The upside is that year after year, the two politicians who possess the most outsized influence on world peace and prosperity would sit together as humans and discuss their shared responsibilities and compare the array of burdens and rush of emergencies that disrupt their sleep.
People-to-people is what works best now in the U.S. China relationship. Chinese and American students are developing deep friendships as they study on each other's campuses. Business ties between American and Chinese companies -- and among employees who work together day to day -- are much more friendly and trusting than the headline disputes would lead you to believe.
Long gone are the days when elder statesmen and business luminaries could back-channel messages between the top leaders of each government when the relationship got off track.

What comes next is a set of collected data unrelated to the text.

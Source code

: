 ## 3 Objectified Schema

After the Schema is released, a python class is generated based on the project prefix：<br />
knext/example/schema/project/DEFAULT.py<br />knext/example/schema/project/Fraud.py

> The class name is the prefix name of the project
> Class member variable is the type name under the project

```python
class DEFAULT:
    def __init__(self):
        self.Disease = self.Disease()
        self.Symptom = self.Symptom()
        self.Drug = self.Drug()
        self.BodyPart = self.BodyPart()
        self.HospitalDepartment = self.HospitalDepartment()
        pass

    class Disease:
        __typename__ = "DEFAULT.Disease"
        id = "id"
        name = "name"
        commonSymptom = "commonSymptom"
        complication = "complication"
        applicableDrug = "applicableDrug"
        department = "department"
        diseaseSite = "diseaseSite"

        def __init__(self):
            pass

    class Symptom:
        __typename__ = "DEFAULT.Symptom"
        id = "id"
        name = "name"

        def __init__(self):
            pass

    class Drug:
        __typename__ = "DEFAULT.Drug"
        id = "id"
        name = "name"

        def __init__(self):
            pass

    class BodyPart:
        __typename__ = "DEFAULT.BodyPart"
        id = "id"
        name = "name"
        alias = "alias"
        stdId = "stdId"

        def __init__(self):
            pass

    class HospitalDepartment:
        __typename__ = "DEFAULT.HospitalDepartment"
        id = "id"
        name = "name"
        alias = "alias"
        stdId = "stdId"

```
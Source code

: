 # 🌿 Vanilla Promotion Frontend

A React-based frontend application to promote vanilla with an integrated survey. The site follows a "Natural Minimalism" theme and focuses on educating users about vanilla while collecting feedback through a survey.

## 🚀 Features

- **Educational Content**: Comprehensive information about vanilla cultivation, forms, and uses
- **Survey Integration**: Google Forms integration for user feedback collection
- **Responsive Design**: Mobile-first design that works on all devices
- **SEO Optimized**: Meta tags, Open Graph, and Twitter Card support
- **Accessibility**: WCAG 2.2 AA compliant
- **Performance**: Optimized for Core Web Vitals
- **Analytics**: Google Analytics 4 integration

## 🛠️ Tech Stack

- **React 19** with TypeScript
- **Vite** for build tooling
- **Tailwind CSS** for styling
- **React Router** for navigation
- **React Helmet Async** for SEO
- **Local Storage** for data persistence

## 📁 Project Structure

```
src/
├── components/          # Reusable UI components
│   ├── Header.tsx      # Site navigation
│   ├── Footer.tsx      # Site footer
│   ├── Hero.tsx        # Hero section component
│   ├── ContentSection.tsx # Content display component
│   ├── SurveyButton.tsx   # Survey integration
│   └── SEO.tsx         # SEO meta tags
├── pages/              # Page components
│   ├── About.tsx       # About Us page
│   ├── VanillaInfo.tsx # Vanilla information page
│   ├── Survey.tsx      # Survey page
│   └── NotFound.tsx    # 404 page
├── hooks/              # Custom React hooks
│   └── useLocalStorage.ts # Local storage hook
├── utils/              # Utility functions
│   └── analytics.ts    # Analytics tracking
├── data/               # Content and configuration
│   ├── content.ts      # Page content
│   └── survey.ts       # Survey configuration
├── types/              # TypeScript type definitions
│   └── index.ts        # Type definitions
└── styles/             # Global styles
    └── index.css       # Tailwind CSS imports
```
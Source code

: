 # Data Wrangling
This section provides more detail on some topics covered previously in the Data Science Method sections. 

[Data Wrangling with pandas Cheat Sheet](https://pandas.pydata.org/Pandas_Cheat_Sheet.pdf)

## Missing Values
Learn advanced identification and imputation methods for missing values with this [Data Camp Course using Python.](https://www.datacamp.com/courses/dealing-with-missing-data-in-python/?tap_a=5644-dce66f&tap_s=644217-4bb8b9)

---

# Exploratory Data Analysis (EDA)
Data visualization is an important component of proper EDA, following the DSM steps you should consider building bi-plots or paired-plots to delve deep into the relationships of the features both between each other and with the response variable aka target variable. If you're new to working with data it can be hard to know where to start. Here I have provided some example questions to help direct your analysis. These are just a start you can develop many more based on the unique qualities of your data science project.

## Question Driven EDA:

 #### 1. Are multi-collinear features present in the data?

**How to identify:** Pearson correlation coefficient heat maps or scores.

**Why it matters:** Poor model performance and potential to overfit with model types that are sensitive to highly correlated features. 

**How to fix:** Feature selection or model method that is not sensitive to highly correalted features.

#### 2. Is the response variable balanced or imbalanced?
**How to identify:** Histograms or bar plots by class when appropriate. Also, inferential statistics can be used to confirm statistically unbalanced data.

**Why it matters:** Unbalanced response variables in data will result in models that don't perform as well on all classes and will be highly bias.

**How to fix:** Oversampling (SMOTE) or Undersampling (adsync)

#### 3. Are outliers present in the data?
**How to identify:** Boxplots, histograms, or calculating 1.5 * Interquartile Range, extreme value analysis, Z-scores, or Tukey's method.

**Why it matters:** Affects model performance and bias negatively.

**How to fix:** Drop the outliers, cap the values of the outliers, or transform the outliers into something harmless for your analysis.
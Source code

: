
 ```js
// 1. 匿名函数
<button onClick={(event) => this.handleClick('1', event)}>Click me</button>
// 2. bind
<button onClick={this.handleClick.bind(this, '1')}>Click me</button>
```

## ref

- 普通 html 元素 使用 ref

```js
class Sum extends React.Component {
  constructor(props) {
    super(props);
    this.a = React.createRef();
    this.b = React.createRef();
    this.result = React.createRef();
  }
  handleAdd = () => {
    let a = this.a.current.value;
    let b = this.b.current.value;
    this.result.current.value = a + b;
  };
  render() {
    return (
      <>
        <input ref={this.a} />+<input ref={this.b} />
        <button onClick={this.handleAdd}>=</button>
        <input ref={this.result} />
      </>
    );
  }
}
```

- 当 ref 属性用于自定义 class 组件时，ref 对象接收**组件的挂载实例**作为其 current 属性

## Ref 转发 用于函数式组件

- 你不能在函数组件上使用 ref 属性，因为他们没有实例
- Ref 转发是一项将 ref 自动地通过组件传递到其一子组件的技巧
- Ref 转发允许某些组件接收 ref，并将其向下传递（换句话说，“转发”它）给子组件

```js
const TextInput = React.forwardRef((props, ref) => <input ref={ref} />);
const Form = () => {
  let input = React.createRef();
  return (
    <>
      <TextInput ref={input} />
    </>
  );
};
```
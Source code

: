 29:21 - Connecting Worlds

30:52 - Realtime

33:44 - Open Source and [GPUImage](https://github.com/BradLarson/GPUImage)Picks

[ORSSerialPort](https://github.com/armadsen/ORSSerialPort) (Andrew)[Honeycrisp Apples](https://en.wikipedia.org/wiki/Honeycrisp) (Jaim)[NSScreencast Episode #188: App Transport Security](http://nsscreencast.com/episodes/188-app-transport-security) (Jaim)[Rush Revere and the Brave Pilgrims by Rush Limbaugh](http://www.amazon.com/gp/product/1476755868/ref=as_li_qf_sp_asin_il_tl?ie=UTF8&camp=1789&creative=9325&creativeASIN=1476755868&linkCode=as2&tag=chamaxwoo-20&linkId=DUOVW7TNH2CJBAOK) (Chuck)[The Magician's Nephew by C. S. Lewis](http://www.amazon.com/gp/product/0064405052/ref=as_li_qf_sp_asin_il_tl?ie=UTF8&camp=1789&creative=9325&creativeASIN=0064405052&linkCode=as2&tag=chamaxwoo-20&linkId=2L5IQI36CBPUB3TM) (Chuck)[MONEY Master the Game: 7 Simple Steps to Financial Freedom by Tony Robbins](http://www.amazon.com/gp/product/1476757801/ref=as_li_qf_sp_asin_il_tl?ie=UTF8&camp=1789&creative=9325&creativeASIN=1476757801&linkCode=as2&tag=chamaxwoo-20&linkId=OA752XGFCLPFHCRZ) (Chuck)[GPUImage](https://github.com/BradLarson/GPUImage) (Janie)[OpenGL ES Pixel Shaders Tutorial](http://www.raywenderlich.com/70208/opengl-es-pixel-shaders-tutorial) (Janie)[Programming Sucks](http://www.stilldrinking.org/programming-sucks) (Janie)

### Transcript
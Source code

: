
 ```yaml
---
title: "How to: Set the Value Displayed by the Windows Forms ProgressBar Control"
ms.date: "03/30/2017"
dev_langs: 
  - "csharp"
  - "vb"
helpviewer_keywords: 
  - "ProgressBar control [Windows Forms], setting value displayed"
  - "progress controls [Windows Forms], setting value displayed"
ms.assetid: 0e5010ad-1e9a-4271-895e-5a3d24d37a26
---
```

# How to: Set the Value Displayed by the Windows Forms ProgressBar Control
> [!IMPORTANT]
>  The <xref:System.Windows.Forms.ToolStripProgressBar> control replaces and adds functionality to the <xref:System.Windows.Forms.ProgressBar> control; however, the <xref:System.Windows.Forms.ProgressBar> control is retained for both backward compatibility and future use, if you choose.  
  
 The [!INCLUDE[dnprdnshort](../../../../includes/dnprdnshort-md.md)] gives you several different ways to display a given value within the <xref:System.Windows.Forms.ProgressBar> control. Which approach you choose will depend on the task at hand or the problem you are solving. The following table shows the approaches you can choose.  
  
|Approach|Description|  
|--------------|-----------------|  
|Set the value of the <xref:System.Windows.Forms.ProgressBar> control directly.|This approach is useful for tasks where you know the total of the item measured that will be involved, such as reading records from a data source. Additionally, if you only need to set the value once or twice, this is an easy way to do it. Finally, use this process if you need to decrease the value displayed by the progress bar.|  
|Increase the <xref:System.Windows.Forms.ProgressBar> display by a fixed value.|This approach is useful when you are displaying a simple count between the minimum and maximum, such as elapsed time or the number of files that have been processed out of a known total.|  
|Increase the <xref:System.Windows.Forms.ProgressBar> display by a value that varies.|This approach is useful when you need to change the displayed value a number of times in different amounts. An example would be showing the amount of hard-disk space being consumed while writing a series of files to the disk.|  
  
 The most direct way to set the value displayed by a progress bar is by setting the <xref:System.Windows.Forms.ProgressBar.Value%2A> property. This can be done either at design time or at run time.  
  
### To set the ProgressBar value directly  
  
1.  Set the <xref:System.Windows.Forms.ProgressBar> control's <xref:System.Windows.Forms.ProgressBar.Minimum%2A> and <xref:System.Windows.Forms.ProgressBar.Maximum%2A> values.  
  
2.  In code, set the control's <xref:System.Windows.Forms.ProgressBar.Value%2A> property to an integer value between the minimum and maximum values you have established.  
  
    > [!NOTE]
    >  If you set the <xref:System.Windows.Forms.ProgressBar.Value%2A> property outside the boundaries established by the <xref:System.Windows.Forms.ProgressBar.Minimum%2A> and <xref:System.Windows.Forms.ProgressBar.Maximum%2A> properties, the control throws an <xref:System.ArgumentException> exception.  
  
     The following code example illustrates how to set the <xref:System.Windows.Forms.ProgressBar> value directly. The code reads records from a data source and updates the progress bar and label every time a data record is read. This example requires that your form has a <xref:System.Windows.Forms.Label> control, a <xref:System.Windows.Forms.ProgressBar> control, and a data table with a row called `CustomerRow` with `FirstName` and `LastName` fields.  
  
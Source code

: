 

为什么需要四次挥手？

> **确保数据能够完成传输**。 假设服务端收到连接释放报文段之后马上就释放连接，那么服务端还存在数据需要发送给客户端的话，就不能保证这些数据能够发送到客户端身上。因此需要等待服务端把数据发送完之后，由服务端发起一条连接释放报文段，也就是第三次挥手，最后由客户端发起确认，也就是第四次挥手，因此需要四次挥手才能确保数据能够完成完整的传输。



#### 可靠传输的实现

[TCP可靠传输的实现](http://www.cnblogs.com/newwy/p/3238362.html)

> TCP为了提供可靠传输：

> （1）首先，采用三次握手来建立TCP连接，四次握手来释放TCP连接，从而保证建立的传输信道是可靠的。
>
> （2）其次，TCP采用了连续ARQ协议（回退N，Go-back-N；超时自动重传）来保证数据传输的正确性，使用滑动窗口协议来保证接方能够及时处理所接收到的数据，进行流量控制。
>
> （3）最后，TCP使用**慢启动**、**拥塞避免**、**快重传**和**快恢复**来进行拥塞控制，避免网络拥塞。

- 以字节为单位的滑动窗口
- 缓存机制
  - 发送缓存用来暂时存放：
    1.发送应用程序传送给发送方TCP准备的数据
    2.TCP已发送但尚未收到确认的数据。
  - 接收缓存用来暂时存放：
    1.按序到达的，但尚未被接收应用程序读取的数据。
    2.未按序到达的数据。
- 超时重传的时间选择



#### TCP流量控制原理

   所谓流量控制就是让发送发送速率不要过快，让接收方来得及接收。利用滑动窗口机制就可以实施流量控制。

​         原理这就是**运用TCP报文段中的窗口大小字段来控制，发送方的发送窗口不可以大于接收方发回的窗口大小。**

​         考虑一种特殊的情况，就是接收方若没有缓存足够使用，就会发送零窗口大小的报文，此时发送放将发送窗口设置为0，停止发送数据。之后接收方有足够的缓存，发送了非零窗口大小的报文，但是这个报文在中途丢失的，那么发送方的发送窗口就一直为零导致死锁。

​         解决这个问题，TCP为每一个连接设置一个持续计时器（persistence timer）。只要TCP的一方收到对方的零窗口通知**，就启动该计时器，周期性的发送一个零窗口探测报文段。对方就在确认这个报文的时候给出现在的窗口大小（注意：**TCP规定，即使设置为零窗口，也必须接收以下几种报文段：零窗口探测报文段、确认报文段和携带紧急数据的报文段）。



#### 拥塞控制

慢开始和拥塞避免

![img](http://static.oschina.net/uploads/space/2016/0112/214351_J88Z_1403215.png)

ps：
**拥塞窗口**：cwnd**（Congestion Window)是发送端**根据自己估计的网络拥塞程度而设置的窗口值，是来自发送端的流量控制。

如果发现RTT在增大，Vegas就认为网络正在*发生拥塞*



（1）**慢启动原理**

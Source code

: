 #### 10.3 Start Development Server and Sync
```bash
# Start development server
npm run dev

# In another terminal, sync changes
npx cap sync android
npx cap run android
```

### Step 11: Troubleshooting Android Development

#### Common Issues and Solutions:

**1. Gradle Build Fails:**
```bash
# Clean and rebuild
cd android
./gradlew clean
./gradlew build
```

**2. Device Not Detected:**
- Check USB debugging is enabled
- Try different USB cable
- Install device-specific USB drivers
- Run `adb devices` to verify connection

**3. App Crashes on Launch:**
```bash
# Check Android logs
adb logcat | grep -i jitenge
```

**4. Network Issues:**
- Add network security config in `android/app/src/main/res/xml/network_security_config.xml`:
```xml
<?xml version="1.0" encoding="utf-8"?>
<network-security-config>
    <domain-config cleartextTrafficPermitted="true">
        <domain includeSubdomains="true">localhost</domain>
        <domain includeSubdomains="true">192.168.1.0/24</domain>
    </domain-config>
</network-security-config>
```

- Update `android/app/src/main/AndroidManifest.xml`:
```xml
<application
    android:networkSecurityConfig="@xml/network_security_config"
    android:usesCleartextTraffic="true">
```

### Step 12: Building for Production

We already have some five dozen bilateral dialogues through which battalions of American and Chinese bureaucrats talk to each other about everything from climate change to industrial standards to intellectual property rights and human rights. The truth is that these meetings are increasingly serving as forums for people to talk past each other.
Since becoming Communist Party leader last fall, and China's president this spring, Xi Jinping has been increasingly talking about the U.S. and China forging a new kind of big power relationship. What that means has yet to be defined. But the broad strokes involve treating each other as equals. At the same time, some senior Chinese officials have been indicating to foreign visitors that China believes that current international institutions that stem from the post World War II Bretton Woods agreements, such as the World Bank and World Trade Organization, are considered so biased in favor of the West that China believes it may have to spearhead the creation of alternatives.
This is likely the motivation behind the announcement in March in South Africa when the BRICS nations -- Brazil, Russia, India, China and South Africa -- agreed to begin planning the establishment of a new development bank with each country putting $10 billion into the kitty. Some say this is an impossible endeavor given the size disparities, political differences and economic competition that exists between these countries. China is not one of the naysayers. A month later, the man who built the China Development Bank into a powerhouse, Chen Yuan, was assigned to lead China's effort to establish the BRICS bank.